A wild goose chase at Auckland's Western Springs park has managed to nab nearly 100 birds bound for a happy new life on a Northland farm.
The geese have been creating chaos for months - and Auckland Council made the decision that their excessive poo made their stay untenable.
So today the gaggle of geese were corralled into pens and popped into a trailer headed north to begin their new lives.
Auckland Council head of operational management Agnes McCormack said they needed to move on.
"The problem we have with the large population is the volume of grass that they eat, and also the volume of faeces that they produce."
The birds each eat up to 3kg of grass a day and a lot of what goes in must come out - 1.3kg per bird, per day.
The mission to move the geese began several weeks ago - they've been repeatedly lured into pens with their favourite food, bread, to get them used to being in there for when their final journey from Western Springs came.
But overnight strong winds brought a tree down into the pens, and the geese were spooked, with most refusing to come anywhere near handlers when they arrived at Western Springs first thing this morning.

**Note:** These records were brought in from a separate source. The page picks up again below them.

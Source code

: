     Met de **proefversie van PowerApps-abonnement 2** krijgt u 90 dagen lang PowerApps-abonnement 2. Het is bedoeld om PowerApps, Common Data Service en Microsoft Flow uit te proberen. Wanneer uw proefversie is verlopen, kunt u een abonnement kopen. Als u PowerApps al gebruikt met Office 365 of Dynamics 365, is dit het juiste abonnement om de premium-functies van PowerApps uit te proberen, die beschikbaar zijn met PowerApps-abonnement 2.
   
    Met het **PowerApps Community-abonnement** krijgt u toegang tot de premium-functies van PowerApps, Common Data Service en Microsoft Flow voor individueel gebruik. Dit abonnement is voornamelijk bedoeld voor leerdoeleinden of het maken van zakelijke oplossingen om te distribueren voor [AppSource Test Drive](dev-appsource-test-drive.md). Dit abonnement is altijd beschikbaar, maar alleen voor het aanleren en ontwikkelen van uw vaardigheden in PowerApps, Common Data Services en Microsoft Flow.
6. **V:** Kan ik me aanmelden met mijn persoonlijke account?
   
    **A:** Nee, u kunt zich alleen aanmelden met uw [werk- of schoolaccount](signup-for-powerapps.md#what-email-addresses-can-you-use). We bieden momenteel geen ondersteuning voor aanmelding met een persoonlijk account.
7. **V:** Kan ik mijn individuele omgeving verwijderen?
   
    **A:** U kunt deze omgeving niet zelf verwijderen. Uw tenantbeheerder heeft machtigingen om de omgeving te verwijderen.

"We nearly had to pull the plug this morning, because there were no geese in the pens... which was really disappointing because everybody was geared up for it."
But what could've been a tragedy turned into triumph - over the course of the morning ten people wandered the park trying to convince the geese to change their minds.
"It was a bit like the pied piper, following the team who was feeding them," she said.
Around 90 birds eventually embraced the temptation of a new home - but approximately 70 more remain in the park.
Auckland Council wants to get that number down to 20, so McCormack said there would be another goose purge in the New Year to get the final birds off the ground.
She said they will be taken to lifestyle blocks up north, where their wings will be clipped so they don't attempt to return to Western Springs.
Former Waitemata local board member Rob Thomas helped find new homes for the geese - he said people could be assured they won't become anyone's Christmas lunch.
"These geese would not be suitable for that... these are wild geese, they haven't been hand reared at all, so they just wouldn't be suitable for the dinner table."